The lesson of the past 40 years or so is that the answer to poorly regulated industries is more thoughtful regulation and not deregulation. We’ve watched deregulation ruin cable television — a harm that’s metastasized into kneecapping broadband, which then got a double hit during years without net neutrality. We’ve watched it transform the airline industry into a too big to fail oligopoly that has crushed service across the country. The cycle keeps repeating itself: terrible regulators mess up an industry, it gets wholly deregulated, and the worst actors in the industry consolidate power creating a landscape worse than it started.

There are a lot of destructive licensing regimes out there closing off careers based on silly requirements. People complain about nail salons requiring expensive licenses, but breeze over the fact that it’s a job where lax safety gets workers poisoned. The right answer resides somewhere between protectionist regulation and laissez-faire anarchy.

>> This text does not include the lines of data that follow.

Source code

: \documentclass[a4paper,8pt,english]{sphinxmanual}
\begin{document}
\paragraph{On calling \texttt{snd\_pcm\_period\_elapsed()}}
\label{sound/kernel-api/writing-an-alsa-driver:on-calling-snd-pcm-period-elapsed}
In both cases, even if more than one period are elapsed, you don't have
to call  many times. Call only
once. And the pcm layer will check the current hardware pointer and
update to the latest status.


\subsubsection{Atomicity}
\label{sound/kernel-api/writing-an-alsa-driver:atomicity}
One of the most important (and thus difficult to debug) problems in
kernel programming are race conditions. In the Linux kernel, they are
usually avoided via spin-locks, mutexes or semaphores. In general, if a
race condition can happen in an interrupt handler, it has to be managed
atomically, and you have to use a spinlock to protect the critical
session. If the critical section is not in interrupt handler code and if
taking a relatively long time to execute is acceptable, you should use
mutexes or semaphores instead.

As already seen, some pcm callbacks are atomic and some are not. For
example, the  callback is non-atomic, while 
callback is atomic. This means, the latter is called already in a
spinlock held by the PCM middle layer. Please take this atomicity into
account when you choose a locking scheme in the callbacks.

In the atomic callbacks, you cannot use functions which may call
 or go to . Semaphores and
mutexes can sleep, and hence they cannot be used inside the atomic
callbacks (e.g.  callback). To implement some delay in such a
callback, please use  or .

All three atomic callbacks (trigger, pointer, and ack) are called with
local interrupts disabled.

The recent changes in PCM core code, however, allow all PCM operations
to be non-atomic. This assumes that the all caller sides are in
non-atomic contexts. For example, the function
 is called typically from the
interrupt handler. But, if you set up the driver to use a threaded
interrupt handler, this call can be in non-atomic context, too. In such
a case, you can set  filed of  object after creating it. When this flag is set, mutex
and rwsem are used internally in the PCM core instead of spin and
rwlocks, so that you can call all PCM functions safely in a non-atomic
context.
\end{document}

Formal legal education should junk its 19th century model that’s ballooned into an overexpensive boondoggle. The bar exam is a poor method for testing lawyer competence and should be redundant to an accredited legal education. Alternative legal providers should have an avenue to deliver appropriate legal services to the masses — Washington’s Licensed Legal Technicians program was a good idea to deliver low cost legal services and it’s a tragedy that the state gave up on it. Continuing legal education is treated by many as a farce and should be beefed up given that disciplinary records suggest that harm to the public from doctrinal mistakes is generally more likely to come from experienced attorneys than those fresh from school. But in all of these scenarios, the answer is fixing the regulation of the profession and not walking away from it. State regulators may not be able to prevent all fraud in the status quo, but tales of attorneys taking advantage of the most vulnerable and indeed non-attorneys getting in on the act, highlight the importance of oversight to proactively filter out risky actors before they’ve harmed clients.

Maybe the ABA and state licensing authorities aren’t up to the task and need to be blown up and replaced with new authorities. Perhaps it needs to be blown up to prompt the crisis that invites more responsible regulation down the road? I’ve not had an opportunity to read the whole book yet so I can’t dismiss the thesis out of hand, but based on the op-ed there’s an implied optimism that a wide-open field will invite nothing but honest actors and that’s just a little hard to believe given the troubles we already find in lower-tier law schools. Permanently walking away and trusting the market to shake everything out on the back end has a nasty track record.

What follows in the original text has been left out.